- _TRY IT_
Could the entries below be retyped exactly and in full?

- _RECORD EXTRACTS_
==============================
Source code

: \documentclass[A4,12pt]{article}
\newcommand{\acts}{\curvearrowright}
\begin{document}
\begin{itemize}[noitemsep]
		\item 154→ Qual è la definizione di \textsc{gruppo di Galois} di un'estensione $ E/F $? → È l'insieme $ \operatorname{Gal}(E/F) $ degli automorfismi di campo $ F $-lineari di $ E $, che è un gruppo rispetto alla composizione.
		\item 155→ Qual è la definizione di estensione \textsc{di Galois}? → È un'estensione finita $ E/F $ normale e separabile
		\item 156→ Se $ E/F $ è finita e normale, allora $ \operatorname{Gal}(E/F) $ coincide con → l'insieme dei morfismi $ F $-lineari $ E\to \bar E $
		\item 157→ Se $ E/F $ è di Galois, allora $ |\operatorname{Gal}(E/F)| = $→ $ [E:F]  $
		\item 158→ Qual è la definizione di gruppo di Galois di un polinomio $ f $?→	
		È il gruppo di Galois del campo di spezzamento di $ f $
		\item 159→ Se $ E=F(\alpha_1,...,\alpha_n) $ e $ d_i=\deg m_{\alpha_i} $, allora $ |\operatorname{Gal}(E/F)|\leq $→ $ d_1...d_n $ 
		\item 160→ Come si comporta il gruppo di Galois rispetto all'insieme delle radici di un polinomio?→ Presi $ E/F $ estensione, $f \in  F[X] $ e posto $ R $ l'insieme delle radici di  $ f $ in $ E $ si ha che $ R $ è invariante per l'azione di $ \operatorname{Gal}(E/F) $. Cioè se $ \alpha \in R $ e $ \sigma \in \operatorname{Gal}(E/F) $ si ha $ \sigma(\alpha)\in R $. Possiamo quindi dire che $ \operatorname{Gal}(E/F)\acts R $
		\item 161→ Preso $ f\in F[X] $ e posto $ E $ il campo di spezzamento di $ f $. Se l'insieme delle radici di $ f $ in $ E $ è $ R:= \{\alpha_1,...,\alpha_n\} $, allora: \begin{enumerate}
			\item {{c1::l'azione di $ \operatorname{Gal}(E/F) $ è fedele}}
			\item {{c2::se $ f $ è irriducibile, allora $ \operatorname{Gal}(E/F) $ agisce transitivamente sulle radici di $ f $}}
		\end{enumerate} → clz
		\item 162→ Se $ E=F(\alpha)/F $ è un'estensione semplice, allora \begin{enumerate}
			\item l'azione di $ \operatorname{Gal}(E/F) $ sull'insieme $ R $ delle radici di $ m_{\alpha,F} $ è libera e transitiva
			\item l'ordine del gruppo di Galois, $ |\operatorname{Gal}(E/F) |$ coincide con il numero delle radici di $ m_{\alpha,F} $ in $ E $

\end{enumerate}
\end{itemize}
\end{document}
==============================
- _RESULT OF THIS EXERCISE_
Source code

: \documentclass[A4,12pt]{article}
\newcommand{\acts}{\curvearrowright}
\begin{document}
\begin{itemize}[noitemsep]
		\item 154→ Qual è la definizione di \textsc{gruppo di Galois} di un'estensione $ E/F $? → È l'insieme $ \operatorname{Gal}(E/F) $ degli automorfismi di campo $ F $-lineari di $ E $, che è un gruppo rispetto alla composizione.
		\item 155→ Qual è la definizione di estensione \textsc{di Galois}? → È un'estensione finita $ E/F $ normale e separabile
		\item 156→ Se $ E/F $ è finita e normale, allora $ \operatorname{Gal}(E/F) $ coincide con → l'insieme dei morfismi $ F $-lineari $ E\to \bar E $
		\item 157→ Se $ E/F $ è di Galois, allora $ |\operatorname{Gal}(E/F)| = $→ $ [E:F]  $
		\item 158→ Qual è la definizione di gruppo di Galois di un polinomio $ f $?→	
		È il gruppo di Galois del campo di spezzamento di $ f $
		\item 159→ Se $ E=F(\alpha_1,...,\alpha_n) $ e $ d_i=\deg m_{\alpha_i} $, allora $ |\operatorname{Gal}(E/F)|\leq $→ $ d_1...d_n $ 
		\item 160→ Come si comporta il gruppo di Galois rispetto all'insieme delle radici di un polinomio?→ Presi $ E/F $ estensione, $f \in  F[X] $ e posto $ R $ l'insieme delle radici di  $ f $ in $ E $ si ha che $ R $ è invariante per l'azione di $ \operatorname{Gal}(E/F) $. Cioè se $ \alpha \in R $ e $ \sigma \in \operatorname{Gal}(E/F) $ si ha $ \sigma(\alpha)\in R $. Possiamo quindi dire che $ \operatorname{Gal}(E/F)\acts R $
		\item 161→ Preso $ f\in F[X] $ e posto $ E $ il campo di spezzamento di $ f $. Se l'insieme delle radici di $ f $ in $ E $ è $ R:= \{\alpha_1,...,\alpha_n\} $, allora: \begin{enumerate}
			\item {{c1::l'azione di $ \operatorname{Gal}(E/F) $ è fedele}}
			\item {{c2::se $ f $ è irriducibile, allora $ \operatorname{Gal}(E/F) $ agisce transitivamente sulle radici di $ f $}}
		\end{enumerate} → clz
		\item 162→ Se $ E=F(\alpha)/F $ è un'estensione semplice, allora \begin{enumerate}
			\item l'azione di $ \operatorname{Gal}(E/F) $ sull'insieme $ R $ delle radici di $ m_{\alpha,F} $ è libera e transitiva
			\item l'ordine del gruppo di Galois, $ |\operatorname{Gal}(E/F) |$ coincide con il numero delle radici di $ m_{\alpha,F} $ in $ E $

\end{enumerate}
\end{itemize}
\end{document}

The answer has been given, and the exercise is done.